=== What you have to do ===
Filter the records, keeping every line that has the string "rowspan".

=== Data shown ===
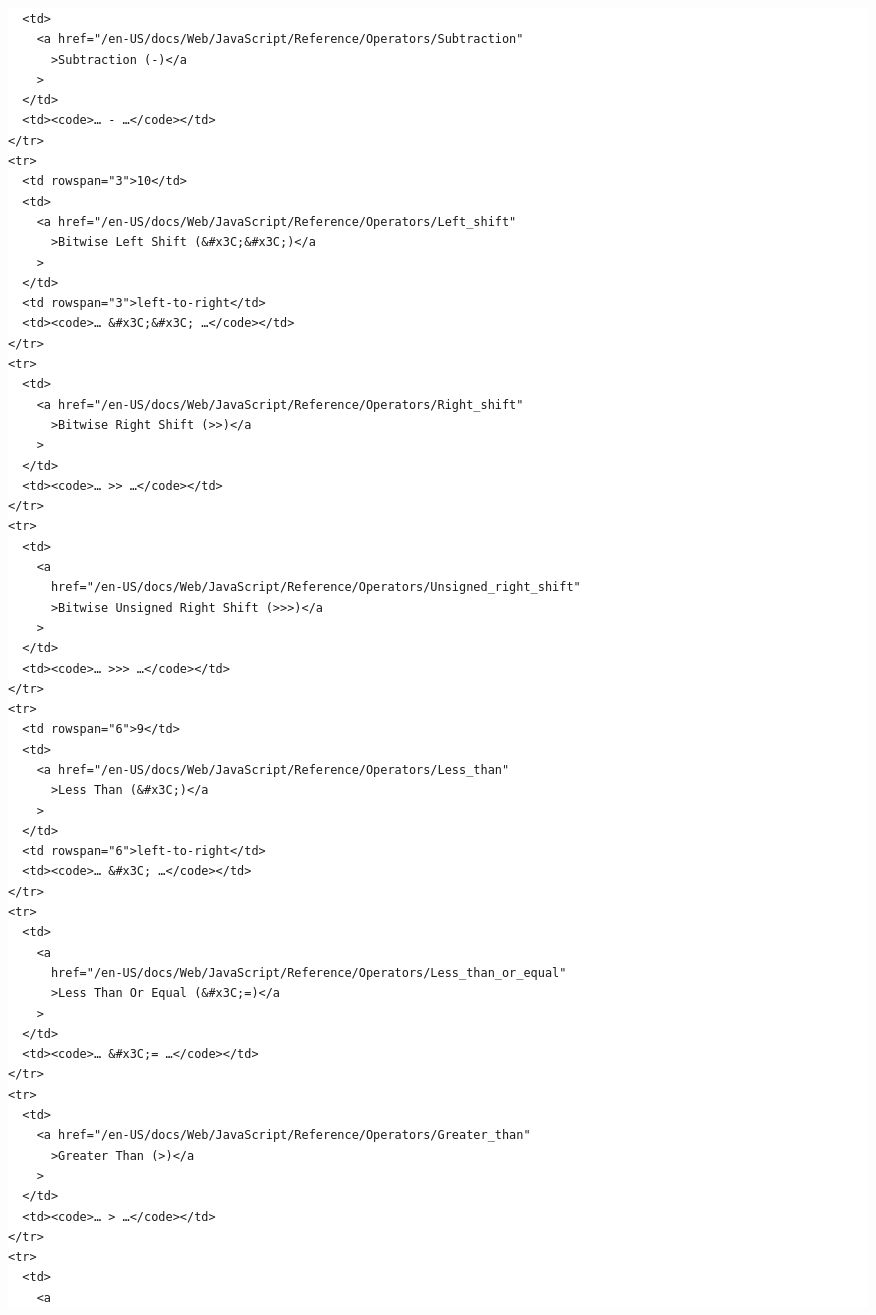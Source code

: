       <td>
        <a href="/en-US/docs/Web/JavaScript/Reference/Operators/Subtraction"
          >Subtraction (-)</a
        >
      </td>
      <td><code>… - …</code></td>
    </tr>
    <tr>
      <td rowspan="3">10</td>
      <td>
        <a href="/en-US/docs/Web/JavaScript/Reference/Operators/Left_shift"
          >Bitwise Left Shift (&#x3C;&#x3C;)</a
        >
      </td>
      <td rowspan="3">left-to-right</td>
      <td><code>… &#x3C;&#x3C; …</code></td>
    </tr>
    <tr>
      <td>
        <a href="/en-US/docs/Web/JavaScript/Reference/Operators/Right_shift"
          >Bitwise Right Shift (>>)</a
        >
      </td>
      <td><code>… >> …</code></td>
    </tr>
    <tr>
      <td>
        <a
          href="/en-US/docs/Web/JavaScript/Reference/Operators/Unsigned_right_shift"
          >Bitwise Unsigned Right Shift (>>>)</a
        >
      </td>
      <td><code>… >>> …</code></td>
    </tr>
    <tr>
      <td rowspan="6">9</td>
      <td>
        <a href="/en-US/docs/Web/JavaScript/Reference/Operators/Less_than"
          >Less Than (&#x3C;)</a
        >
      </td>
      <td rowspan="6">left-to-right</td>
      <td><code>… &#x3C; …</code></td>
    </tr>
    <tr>
      <td>
        <a
          href="/en-US/docs/Web/JavaScript/Reference/Operators/Less_than_or_equal"
          >Less Than Or Equal (&#x3C;=)</a
        >
      </td>
      <td><code>… &#x3C;= …</code></td>
    </tr>
    <tr>
      <td>
        <a href="/en-US/docs/Web/JavaScript/Reference/Operators/Greater_than"
          >Greater Than (>)</a
        >
      </td>
      <td><code>… > …</code></td>
    </tr>
    <tr>
      <td>
        <a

=== Written answer ===
      <td rowspan="3">10</td>
      <td rowspan="3">left-to-right</td>
      <td rowspan="6">9</td>
      <td rowspan="6">left-to-right</td>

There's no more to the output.